Background: The late Center for Wooden Boats founder Dick Wagner was a boat enthusiast who once rented out vessels from his floating home. Today CWB restores vessels and offers free Sunday sails to honor the city’s maritime heritage. Designed by architecture firm Olson Kundig, CWB’s new Wagner Education Center houses exhibit space, classrooms, and a boat shop.
Details: The education center’s simple palette of wood, steel, and glass mimics the materials found on a boat, while the structure draws inspiration from historic boatbuilding facilities.
Location: South Lake Union; *1010 Valley St; cwb.org
Background: In the heart of Amazon’s sprawling campus in South Lake Union, three conjoined domes appear otherworldly in the cityscape. Meet The Spheres, steel-framed orbs encased in 2,643 panes of glass. Inside, more than 40,000 plant species from 30-plus countries fill the space with greenery, providing a new take on the typical urban office building.
Details: The Spheres’ 50-foot-tall Canyon Living Wall features tiny epiphytes (or air plants) that don’t require any soil. To tour The Spheres, reserve a spot on an Amazon HQ Tour or during a Saturday open house; book in advance as both fill up quickly.
Location: South Lake Union; 2101 Seventh Ave; spheres.com
Background: What happens when you ask legendary architect Frank O. Gehry to design a museum that evokes rock and roll? A fusion of color, shape, and texture that is as provocative as it is thought provoking, even two decades after it was first built.
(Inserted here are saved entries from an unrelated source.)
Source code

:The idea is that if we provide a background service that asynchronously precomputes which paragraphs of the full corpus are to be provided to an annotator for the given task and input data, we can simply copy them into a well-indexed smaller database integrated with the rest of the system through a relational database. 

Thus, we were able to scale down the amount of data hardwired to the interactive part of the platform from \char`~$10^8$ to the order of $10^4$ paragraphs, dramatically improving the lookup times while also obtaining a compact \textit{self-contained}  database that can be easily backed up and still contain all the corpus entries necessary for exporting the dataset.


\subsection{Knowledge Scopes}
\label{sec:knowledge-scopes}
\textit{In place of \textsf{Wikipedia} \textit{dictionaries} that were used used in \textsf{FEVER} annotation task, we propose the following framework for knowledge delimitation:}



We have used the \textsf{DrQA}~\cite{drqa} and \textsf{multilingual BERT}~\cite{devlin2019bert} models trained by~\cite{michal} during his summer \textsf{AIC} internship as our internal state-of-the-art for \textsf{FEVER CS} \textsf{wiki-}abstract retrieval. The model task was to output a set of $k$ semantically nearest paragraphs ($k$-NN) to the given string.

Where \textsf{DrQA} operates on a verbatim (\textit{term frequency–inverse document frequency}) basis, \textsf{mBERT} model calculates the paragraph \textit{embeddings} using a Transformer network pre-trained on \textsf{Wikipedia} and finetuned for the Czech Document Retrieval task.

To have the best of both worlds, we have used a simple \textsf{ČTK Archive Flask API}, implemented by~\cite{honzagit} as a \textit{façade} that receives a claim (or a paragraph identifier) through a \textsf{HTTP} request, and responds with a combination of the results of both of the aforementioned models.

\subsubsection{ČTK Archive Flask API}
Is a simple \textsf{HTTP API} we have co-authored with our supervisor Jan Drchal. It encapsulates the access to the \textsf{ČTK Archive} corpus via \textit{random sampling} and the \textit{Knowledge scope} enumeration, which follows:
The Museum of Pop Culture (MoPOP) captures that creative spirit inside and out, with rotating exhibits that examine all facets of music, fantasy, film, and more.
Details: Designed to look like a smashed guitar from above, MoPOP features 21,000 aluminum and stainless steel panels that reflect light differently from every angle, meant to remind viewers that culture is constantly in flux.
Location: Seattle Center, *325 Fifth Ave N; mopop.org
Background: Walk by the Arctic Building (built in 1916) and Cobb Building (1910), and look up. You’ll find unique decorative touches that not only add personality but also tell a story about the buildings and Seattle’s roots.
Details: The Arctic Building’s terra-cotta walruses give a nod to the structure’s original purpose as a club for businessmen who prospered during the Klondike Gold Rush. Meanwhile, the Cobb Building’s Native American ornaments on the 10th and 11th floors honor the city’s first inhabitants.
Location: Downtown; 700 Third Ave (Arctic Building); 1301 Fourth Ave (Cobb Building)
Background: The faceted steel-and-glass structure of Seattle Public Library’s central branch offers a dramatic departure from the rest of the city’s rectangular buildings. Architects Rem Koolhaas and Joshua Ramus designed it to look like a stack of floating platforms, earning it a spot on the American Institute of Architects͛ list of 150 favorite structures in the United States. Inside, the library houses 1.45 million books and media titles, plus a four-level book spiral.
Details: The exterior glass can cover 5.5 football fields, with stretched metal mesh sandwiched between layers to help reduce glare and heat on surfaces in direct sunlight. Take a self-guided cell phone tour (206-686-8564*) to learn more about the building and its interiors.
Location: Downtown; *1000 Fourth Ave; spl.org
Background: A holdout from Seattle’s art deco era, the Exchange Building (completed in 1930) was originally built to house the Seattle Stock Exchange. Today its 23 floors serve as commercial office space, but dazzling art deco details remain as a reminder of its place in the city’s history.
Details: The front doors on Second Avenue feature classic art deco elements: colorful stained glass, bold geometric shapes, and ornate detailing.